Top of Data to process

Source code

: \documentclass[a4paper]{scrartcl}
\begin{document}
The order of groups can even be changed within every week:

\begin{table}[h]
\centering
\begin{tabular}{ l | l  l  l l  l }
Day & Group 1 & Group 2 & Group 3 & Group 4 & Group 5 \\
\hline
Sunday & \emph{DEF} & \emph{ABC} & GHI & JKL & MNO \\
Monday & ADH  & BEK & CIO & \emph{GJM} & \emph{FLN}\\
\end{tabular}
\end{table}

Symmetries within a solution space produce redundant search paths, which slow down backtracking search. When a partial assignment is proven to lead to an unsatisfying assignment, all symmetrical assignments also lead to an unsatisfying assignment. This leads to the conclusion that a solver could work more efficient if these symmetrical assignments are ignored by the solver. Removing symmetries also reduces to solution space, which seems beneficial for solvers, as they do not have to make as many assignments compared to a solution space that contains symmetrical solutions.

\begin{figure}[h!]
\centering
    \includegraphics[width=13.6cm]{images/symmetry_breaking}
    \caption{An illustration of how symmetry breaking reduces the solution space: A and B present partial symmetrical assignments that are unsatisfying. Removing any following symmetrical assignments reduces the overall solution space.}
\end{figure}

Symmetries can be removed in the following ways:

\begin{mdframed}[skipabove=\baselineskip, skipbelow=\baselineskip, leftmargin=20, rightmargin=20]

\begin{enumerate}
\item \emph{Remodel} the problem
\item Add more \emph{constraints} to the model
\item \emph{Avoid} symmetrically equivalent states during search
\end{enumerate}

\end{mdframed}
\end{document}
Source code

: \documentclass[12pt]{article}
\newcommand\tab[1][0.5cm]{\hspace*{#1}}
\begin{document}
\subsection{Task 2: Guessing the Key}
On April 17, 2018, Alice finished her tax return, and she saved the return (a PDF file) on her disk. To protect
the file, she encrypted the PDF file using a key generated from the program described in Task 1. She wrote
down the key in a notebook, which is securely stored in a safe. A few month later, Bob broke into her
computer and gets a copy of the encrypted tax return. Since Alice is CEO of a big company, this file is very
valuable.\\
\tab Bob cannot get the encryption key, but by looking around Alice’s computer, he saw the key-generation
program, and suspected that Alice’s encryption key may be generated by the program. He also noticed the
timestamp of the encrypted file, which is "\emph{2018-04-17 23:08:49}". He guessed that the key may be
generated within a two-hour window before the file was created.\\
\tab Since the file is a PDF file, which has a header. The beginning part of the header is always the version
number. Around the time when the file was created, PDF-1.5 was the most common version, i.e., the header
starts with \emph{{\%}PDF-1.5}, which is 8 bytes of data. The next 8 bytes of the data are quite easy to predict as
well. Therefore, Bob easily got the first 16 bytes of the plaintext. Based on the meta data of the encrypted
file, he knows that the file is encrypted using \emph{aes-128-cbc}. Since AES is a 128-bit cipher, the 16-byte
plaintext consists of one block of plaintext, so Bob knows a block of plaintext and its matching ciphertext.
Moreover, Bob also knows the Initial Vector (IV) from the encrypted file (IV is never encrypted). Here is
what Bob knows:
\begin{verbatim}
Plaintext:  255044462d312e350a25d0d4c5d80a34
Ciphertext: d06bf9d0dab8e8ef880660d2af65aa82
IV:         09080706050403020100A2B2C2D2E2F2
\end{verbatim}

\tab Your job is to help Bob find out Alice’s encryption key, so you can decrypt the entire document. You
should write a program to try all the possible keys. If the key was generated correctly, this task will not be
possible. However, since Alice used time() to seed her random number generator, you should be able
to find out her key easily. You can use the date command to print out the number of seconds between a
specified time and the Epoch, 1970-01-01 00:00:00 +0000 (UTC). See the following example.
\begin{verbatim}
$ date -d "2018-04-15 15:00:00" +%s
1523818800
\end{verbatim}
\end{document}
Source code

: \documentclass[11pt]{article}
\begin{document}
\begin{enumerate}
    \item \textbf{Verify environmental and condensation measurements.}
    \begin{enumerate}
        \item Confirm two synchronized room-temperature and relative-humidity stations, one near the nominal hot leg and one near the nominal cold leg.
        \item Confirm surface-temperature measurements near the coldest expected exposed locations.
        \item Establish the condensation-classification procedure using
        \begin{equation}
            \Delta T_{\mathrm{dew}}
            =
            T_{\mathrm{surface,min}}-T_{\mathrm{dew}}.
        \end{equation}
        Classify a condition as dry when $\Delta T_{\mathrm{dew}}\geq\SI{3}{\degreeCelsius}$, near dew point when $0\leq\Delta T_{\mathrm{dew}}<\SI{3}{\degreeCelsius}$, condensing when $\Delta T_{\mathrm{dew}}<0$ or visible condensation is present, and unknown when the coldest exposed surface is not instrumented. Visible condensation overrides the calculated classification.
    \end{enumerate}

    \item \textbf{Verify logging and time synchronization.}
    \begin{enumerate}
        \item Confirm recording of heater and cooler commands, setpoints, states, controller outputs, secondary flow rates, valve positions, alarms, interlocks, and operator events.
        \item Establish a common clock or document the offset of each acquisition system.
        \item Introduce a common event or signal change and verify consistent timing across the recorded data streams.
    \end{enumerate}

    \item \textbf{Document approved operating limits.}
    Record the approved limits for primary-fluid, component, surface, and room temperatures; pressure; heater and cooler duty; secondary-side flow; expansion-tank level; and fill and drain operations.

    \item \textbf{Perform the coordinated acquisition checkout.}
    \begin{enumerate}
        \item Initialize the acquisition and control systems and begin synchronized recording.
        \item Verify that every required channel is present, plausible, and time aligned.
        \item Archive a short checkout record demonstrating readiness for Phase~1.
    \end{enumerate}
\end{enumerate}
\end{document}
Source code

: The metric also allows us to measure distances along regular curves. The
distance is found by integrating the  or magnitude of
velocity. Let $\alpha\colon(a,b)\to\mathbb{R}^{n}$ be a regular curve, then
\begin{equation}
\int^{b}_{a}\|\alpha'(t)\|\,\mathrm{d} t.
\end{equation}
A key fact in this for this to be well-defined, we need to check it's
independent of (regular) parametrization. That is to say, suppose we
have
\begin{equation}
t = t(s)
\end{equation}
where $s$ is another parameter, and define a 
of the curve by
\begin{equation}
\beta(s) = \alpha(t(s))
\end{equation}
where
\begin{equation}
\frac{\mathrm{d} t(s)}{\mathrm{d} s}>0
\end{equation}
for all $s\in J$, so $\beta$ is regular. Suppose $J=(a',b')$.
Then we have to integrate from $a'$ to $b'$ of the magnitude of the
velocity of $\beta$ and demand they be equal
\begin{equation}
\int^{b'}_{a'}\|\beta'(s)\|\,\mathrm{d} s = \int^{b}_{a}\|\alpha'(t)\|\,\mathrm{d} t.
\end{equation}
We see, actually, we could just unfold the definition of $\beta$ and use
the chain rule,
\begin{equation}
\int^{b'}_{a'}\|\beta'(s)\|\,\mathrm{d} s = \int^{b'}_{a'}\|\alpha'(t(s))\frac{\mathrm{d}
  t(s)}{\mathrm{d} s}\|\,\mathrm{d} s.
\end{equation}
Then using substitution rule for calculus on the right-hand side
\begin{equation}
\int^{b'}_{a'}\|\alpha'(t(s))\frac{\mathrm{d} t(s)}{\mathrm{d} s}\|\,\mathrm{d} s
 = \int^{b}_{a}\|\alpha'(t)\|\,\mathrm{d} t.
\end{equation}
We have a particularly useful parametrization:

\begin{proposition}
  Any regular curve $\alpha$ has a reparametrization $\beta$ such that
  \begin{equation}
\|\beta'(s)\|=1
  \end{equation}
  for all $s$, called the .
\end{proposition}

Bottom of Data to process

Task statement »
Find the word "synchronized" in the entries above and gather every line that holds it.

Problem solution »
        \item Confirm two synchronized room-temperature and relative-humidity stations, one near the nominal hot leg and one near the nominal cold leg.
        \item Initialize the acquisition and control systems and begin synchronized recording.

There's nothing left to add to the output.